Setelah merasa lebih baik Jackran kembali kedalam, disana semuanya berkumpul, kedua orang tuanya, kakaknya, Tiara dan juga neneknya.

"apa dia benar pacar kamu," Tanya nenek, meskipun dengan nada yang lembut sang nenek bertanya tapi Jackran tahu itu bisa jadi ancaman atau juga peringatan untuknya. Jackran hanya diam tidak menjawab pertanyaan, ia duduk disebelah Tiara, "mereka udah lama putus nek," ucap Tiara yang mewakilkan Jackran.

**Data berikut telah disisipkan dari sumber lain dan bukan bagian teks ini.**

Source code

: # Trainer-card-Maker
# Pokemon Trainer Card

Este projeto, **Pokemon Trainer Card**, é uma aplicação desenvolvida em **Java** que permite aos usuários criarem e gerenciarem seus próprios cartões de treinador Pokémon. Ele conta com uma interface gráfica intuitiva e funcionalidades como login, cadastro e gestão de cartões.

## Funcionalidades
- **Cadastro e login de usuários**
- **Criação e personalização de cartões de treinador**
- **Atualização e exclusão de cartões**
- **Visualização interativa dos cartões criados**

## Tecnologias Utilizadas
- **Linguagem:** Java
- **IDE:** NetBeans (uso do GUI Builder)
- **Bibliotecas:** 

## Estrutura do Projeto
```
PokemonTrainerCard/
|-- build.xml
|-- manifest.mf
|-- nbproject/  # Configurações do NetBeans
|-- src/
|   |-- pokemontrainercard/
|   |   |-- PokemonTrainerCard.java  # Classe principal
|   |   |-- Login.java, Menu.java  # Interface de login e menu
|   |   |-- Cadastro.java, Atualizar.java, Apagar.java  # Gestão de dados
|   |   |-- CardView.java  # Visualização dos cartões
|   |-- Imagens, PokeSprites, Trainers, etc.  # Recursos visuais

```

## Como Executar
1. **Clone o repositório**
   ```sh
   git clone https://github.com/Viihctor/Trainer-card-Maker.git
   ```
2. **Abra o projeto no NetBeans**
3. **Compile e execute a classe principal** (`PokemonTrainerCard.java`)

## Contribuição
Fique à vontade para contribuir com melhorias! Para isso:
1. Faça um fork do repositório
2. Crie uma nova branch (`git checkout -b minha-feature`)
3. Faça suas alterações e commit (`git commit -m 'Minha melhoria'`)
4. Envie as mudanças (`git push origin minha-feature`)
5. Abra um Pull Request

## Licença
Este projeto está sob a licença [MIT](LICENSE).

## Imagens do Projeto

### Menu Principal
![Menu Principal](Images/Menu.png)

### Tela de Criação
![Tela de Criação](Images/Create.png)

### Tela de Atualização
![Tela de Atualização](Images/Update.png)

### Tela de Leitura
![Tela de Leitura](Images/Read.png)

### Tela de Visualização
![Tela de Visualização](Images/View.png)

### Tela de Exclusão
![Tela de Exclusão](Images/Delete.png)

"Jackran kebelakang nek, mau bantuin paman bikin kolam buat ikan," Jackran pun berlalu meninggkalkan ruang tamu, orang tua Jackran hanya bisa diam, Ibunya Jackran tahu putra bungsunya itu tidak baik-baik saja. "kamu yakin mereka udah putus," ucap nenek kembali kepada Tiara, Tiara pun tersenyum "Tiara udah bicara sama perempuan itu nek, dia tidak ingin melepaskan Jackran dan dia membenarkan kalau mereka udah putus," Tiara tau membicarakan ini adalah suatu sikap yang kekanakkan,

"maafkan Jackran udah nyakitin kamu, harusnya Jackran tegas sama perempuan itu, biar dia tidak bingung," ucap sang nenek, "nggak ada yang perlu dimaafkan nek, Tiara percaya sama Jackran," Tiara tahu setidaknya ia sudah memenangkan hati nenek Jackran dan orang tua Jackran, dan ia sedikit ragu untuk Jackran.

"kamu temuin perempuan itu," bisik sang nenek kepada mama Jakcran dengan sinis, sedangkan mama Jackran hanya bisa mengangguk pasrah, tapi ia tahu maksud dari perkataan itu.